*Data records*
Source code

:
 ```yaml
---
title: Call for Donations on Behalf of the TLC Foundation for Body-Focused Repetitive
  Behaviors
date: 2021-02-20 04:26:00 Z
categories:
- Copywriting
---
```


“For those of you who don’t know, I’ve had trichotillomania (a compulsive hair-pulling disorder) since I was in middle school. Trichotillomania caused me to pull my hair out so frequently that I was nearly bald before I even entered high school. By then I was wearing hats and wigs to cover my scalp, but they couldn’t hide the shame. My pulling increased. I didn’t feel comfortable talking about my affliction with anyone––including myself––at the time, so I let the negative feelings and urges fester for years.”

*Activity*
Every entry in the data should be returned exactly.

*Answer for the task*
Source code

:
 ```yaml
---
title: Call for Donations on Behalf of the TLC Foundation for Body-Focused Repetitive
  Behaviors
date: 2021-02-20 04:26:00 Z
categories:
- Copywriting
---
```


“For those of you who don’t know, I’ve had trichotillomania (a compulsive hair-pulling disorder) since I was in middle school. Trichotillomania caused me to pull my hair out so frequently that I was nearly bald before I even entered high school. By then I was wearing hats and wigs to cover my scalp, but they couldn’t hide the shame. My pulling increased. I didn’t feel comfortable talking about my affliction with anyone––including myself––at the time, so I let the negative feelings and urges fester for years.”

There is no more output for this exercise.